1) What inspired, or should I say drove, you to write IDIOT AMERICA?
The germ of the idea came as I watched the extended coverage of the death of Terri Schiavo. I wondered how so many people could ally themselves with so much foolishness despite the fact that it was doing them no perceptible good, politically or otherwise. And it looked like the national media simply could not help itself but be swept along. This started me thinking and, when I read a clip in the New York Times about the Creation Museum, I pitched an idea to Mark Warren, my editor at Esquire, that said simply, "Dinosaurs with saddles." What we determined the theme of the eventual piece -- and of the book -- would be was "The Consequences Of Believing Nonsense."
2) You visited the Creation Museum while writing IDIOT AMERICA. Describe your experience there. What was your first thought when you saw a dinosaur with a saddle on its back?

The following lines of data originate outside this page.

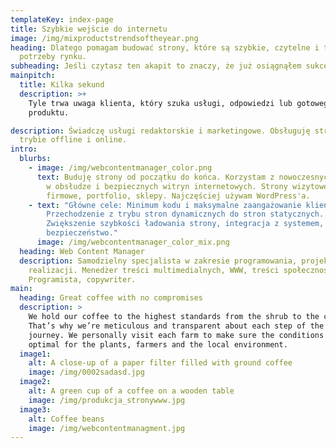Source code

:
 ```yaml
---
templateKey: index-page
title: Szybkie wejście do internetu
image: /img/mixproductstrendsoftheyear.png
heading: Dlatego pomagam budować strony, które są szybkie, czytelne i trafiają w
  potrzeby rynku.
subheading: Jeśli czytasz ten akapit to znaczy, że już osiągnąłem sukces :)
mainpitch:
  title: Kilka sekund
  description: >+
    Tyle trwa uwaga klienta, który szuka usługi, odpowiedzi lub gotowego
    produktu. 

description: Świadczę usługi redaktorskie i marketingowe. Obsługuję strony w
  trybie offline i online.
intro:
  blurbs:
    - image: /img/webcontentmanager_color.png
      text: Buduję strony od początku do końca. Korzystam z nowoczesnych, przyjaznych
        w obsłudze i bezpiecznych witryn internetowych. Strony wizytowe,
        firmowe, portfolio, sklepy. Najczęściej używam WordPress'a.
    - text: "Główne cele: Minimum kodu i maksymalne zaangażowanie klienta.
        Przechodzenie z trybu stron dynamicznych do stron statycznych.
        Zwiększenie szybkości ładowania strony, integracja z systemem,
        bezpieczeństwo."
      image: /img/webcontentmanager_color_mix.png
  heading: Web Content Manager
  description: Samodzielny specjalista w zakresie programowania, projektowania i
    realizacji. Menedżer treści multimedialnych, WWW, treści społecznościowych.
    Programista, copywriter.
main:
  heading: Great coffee with no compromises
  description: >
    We hold our coffee to the highest standards from the shrub to the cup.
    That’s why we’re meticulous and transparent about each step of the coffee’s
    journey. We personally visit each farm to make sure the conditions are
    optimal for the plants, farmers and the local environment.
  image1:
    alt: A close-up of a paper filter filled with ground coffee
    image: /img/0002sadasd.jpg
  image2:
    alt: A green cup of a coffee on a wooden table
    image: /img/produkcja_stronywww.jpg
  image3:
    alt: Coffee beans
    image: /img/webcontentmanagment.jpg
---
```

My first thought was that it was hilarious. My second thought was that I was the only person in the place who thought it was, which made me both angry and a little melancholy. Outside of the fact that its "science" is a god-awful parodic stew of paleontology, geology, and epistemology, all of them wholly detached from the actual intellectual method of each of them. The most disappointing thing is that the completed museum is so dreadfully grim and earnest and boring. It even makes dragon myths servant to its fringe biblical interpretations. Who wants to live in a world where dragons are boring?
3) Is there a specific turning point where, as a country, we moved away from prizing experience to trusting the gut over intellect?
I don't know if there's one point that you can point to and say, "This is when it happened." The conflict between intellectual expertise and reflexive emotion -- often characterized as "good old common sense," when it is neither common nor sense -- has been endemic to American culture and politics since the beginning. I do think that my profession, journalism, went off the tracks when it accepted as axiomatic the notion that "Perception is reality." No. Perception is perception and reality is reality, and if the former doesn't conform to the latter, then it's the journalist's job to hammer and hammer the reality until the perception conforms to it. That's how "intelligent design" gets treated as "science" simply because a lot of people believe in it.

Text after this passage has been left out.